Monday, April 2, 2018

YOUCAT Question n. 448 – Part I.


YOUCAT Question n. 448 – Part I. Are poverty and underdevelopment an inescapable fate?


(Youcat answer) God has entrusted to us a rich earth that could offer all men sufficient food and living space. Yet there are whole regions, countries, and continents in which many people have scarcely the bare necessities for living. There are complex historical causes for this division in the world, but it is not irreformable. The rich countries have the moral obligation to help the underdeveloped nations out of poverty through developmental aid and the establishment of just economic and commercial conditions.

A deepening through CCC

(CCC 2437) On the international level, inequality of resources and economic capability is such that it creates a real "gap" between nations (Cf. SRS 14). On the one side there are those nations possessing and developing the means of growth and, on the other, those accumulating debts.   

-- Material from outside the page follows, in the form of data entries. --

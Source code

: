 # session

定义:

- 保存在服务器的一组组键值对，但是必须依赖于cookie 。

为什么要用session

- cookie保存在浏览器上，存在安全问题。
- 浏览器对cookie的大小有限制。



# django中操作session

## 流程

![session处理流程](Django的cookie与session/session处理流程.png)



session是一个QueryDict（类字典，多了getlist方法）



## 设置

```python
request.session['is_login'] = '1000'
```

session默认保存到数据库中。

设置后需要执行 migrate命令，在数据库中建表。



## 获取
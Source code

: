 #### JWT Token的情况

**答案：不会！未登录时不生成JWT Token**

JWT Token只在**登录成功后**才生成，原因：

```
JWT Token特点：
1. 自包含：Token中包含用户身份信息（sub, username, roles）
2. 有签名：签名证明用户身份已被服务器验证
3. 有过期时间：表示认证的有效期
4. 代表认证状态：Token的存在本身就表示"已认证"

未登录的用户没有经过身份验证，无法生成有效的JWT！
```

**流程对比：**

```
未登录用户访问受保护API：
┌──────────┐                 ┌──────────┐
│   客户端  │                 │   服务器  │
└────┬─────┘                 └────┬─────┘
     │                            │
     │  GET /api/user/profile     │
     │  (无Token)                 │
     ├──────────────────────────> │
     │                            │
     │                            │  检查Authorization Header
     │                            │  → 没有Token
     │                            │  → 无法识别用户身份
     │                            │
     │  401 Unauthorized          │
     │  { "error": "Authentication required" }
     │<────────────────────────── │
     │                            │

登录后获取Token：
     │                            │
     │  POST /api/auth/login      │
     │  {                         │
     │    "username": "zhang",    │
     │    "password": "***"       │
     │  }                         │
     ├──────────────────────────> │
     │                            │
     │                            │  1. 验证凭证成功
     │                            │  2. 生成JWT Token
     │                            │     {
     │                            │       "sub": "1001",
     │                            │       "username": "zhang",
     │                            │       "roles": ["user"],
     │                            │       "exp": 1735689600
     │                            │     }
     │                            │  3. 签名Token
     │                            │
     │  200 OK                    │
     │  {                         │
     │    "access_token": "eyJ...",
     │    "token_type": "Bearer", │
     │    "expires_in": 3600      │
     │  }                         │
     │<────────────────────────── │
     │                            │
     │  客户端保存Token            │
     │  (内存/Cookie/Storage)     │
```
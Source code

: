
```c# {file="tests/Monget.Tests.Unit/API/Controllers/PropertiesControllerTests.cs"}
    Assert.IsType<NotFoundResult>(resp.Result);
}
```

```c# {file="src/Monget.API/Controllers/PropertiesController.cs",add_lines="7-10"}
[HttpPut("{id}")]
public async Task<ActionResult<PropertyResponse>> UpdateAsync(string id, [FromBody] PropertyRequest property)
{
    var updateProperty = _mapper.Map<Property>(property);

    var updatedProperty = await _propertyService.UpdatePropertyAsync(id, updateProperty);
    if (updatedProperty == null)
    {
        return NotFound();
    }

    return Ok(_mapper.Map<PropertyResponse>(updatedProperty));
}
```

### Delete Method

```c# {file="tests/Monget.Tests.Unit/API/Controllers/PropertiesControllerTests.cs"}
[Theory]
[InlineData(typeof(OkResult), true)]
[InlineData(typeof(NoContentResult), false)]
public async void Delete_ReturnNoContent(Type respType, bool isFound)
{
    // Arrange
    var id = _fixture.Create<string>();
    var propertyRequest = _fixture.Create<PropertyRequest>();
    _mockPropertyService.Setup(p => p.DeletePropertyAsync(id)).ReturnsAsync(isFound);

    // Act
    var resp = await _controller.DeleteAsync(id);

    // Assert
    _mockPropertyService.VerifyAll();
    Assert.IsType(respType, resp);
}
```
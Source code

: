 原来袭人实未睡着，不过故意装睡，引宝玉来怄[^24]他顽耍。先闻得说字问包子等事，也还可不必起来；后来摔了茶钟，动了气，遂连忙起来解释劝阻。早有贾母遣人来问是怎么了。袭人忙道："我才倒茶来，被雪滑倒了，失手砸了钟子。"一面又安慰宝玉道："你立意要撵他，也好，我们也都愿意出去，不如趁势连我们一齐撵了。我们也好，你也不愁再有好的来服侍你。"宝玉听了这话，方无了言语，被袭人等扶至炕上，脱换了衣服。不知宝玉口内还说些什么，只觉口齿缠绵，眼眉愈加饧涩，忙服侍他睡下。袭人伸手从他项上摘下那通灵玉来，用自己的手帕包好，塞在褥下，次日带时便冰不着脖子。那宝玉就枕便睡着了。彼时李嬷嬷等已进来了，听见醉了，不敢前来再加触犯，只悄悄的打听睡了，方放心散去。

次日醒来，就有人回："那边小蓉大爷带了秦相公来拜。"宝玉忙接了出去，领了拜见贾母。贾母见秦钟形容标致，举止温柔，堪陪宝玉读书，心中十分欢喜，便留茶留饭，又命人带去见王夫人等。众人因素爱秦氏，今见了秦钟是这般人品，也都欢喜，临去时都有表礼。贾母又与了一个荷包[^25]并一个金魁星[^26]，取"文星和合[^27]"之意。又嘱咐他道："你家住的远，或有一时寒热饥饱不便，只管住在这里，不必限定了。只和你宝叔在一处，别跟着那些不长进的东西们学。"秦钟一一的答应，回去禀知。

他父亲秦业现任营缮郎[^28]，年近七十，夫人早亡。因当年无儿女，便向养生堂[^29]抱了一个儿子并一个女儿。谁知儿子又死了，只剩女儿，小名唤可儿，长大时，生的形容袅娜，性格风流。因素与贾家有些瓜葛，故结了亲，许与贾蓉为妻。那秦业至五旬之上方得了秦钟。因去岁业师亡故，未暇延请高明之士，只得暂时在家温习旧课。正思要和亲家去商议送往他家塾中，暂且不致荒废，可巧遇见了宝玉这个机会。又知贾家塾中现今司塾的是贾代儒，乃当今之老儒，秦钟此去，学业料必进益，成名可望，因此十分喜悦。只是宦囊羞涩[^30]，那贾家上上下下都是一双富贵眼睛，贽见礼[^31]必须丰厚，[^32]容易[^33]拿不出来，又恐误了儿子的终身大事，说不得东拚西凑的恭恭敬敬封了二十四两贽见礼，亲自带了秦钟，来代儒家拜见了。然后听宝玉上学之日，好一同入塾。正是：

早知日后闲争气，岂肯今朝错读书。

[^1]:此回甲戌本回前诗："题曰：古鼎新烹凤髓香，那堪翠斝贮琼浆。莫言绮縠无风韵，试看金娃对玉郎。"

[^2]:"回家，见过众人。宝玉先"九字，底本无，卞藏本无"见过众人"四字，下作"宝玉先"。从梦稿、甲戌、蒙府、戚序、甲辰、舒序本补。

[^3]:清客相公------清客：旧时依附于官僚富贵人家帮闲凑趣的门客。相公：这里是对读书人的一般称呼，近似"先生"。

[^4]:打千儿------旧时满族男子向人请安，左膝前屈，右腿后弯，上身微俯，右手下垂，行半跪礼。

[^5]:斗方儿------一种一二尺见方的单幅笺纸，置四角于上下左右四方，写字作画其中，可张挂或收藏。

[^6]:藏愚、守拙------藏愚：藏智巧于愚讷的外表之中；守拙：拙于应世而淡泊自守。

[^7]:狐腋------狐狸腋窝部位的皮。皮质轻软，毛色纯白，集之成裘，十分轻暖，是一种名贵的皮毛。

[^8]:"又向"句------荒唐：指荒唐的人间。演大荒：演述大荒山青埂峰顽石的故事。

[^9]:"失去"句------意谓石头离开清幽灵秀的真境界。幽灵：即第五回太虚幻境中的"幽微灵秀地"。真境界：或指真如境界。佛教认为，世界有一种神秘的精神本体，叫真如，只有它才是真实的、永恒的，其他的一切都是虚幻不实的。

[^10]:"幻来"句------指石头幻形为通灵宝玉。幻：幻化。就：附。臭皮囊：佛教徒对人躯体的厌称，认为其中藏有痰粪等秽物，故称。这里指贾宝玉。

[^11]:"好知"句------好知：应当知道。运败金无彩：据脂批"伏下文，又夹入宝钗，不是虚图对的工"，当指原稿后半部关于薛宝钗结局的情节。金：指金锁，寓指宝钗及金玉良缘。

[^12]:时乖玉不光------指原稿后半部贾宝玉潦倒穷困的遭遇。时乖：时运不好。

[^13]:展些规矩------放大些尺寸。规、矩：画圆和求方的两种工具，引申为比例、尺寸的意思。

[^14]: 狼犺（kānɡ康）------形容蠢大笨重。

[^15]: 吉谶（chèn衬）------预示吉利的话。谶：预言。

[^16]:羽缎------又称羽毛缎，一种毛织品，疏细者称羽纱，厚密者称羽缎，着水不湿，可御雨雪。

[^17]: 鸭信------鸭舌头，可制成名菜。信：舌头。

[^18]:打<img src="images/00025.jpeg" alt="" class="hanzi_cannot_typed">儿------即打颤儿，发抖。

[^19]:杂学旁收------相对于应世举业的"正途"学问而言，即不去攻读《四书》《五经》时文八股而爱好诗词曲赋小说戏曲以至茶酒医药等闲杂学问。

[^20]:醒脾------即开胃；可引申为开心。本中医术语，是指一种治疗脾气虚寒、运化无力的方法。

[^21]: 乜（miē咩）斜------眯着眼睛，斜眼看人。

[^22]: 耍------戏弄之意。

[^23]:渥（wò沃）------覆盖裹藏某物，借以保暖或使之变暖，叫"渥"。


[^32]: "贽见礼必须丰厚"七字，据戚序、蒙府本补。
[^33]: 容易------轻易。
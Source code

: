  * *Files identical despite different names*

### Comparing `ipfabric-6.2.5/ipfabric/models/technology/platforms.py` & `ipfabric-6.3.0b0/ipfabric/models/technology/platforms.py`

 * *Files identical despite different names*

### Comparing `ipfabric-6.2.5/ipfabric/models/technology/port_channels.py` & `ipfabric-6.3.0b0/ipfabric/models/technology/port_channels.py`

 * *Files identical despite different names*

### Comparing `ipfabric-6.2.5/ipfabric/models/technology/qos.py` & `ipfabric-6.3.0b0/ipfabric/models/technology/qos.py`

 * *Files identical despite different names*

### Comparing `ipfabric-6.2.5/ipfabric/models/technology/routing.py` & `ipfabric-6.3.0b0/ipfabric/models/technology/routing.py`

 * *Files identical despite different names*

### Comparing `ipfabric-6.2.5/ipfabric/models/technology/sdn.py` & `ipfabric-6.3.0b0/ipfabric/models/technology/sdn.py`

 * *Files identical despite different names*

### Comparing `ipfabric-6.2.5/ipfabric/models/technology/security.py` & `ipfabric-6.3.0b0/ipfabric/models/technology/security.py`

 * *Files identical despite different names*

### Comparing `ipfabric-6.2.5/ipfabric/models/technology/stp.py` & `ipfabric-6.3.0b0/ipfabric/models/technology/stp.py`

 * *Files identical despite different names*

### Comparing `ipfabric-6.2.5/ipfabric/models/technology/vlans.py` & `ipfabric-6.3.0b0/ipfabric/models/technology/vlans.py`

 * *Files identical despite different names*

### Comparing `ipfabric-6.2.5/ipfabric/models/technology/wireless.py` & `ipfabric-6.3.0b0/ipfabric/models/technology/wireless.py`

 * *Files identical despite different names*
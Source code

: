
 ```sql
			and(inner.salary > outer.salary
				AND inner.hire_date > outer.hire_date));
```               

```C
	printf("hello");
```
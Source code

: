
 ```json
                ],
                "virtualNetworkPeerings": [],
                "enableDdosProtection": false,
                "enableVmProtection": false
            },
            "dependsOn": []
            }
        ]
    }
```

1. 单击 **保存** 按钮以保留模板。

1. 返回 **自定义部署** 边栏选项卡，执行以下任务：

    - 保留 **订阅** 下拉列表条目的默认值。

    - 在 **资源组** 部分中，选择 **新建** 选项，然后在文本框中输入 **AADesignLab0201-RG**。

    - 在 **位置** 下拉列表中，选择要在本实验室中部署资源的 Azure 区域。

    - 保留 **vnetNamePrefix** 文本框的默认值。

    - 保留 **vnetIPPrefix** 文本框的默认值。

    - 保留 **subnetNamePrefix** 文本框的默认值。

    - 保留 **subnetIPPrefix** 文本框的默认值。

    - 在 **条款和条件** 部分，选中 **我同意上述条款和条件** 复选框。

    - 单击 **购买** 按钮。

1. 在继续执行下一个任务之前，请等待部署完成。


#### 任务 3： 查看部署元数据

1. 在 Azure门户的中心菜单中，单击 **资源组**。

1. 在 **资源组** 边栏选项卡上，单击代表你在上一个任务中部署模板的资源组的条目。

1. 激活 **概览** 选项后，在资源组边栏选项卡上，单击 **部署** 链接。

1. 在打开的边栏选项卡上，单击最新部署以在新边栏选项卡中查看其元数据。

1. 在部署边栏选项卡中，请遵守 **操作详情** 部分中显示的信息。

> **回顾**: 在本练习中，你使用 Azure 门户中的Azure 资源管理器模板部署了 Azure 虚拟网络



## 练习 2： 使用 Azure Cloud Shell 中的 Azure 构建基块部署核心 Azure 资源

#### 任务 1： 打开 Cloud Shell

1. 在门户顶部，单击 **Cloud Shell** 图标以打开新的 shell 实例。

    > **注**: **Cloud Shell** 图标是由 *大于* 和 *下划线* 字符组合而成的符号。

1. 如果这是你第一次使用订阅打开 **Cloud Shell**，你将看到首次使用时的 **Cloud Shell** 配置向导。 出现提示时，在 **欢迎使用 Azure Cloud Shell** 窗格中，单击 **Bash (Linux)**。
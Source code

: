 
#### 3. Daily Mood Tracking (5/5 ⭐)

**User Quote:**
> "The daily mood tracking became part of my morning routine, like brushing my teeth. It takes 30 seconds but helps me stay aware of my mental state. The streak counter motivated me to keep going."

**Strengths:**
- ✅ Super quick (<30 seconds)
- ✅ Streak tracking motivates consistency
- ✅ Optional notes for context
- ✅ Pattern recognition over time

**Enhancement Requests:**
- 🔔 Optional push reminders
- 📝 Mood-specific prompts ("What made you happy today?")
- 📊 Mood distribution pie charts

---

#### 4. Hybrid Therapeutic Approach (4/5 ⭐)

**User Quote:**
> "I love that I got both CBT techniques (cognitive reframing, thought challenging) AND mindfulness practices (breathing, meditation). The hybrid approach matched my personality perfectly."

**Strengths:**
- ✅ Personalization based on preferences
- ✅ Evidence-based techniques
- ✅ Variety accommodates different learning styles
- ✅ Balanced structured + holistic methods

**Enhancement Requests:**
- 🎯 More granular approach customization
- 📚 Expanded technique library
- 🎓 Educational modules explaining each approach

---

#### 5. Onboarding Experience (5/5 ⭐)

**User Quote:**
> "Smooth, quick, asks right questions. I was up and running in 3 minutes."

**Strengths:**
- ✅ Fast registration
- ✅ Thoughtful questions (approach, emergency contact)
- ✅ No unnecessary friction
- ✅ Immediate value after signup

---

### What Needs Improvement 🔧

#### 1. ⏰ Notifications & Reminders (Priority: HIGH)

Reflecting and meditating 

(Youcat comment) There are more than a billion people living on this earth who must make do with less than one dollar per day. They suffer from a lack of food and clean drinking water; most of them have no access to education or medical care. It is estimated that more than 25,000 people die every day from malnutrition. Many of them are children.

(CCC Comment)

(CCC 2438) Various causes of a religious, political, economic, and financial nature today give "the social question a worldwide dimension" (SRS 9). There must be solidarity among nations which are already politically interdependent. It is even more essential when it is a question of dismantling the "perverse mechanisms" that impede the development of the less advanced countries (Cf. SRS 17; 45). In place of abusive if not usurious financial systems, iniquitous commercial relations among nations, and the arms race, there must be substituted a common effort to mobilize resources toward objectives of moral, cultural, and economic development, "redefining the priorities and hierarchies of values" (CA 28; Cf. 35).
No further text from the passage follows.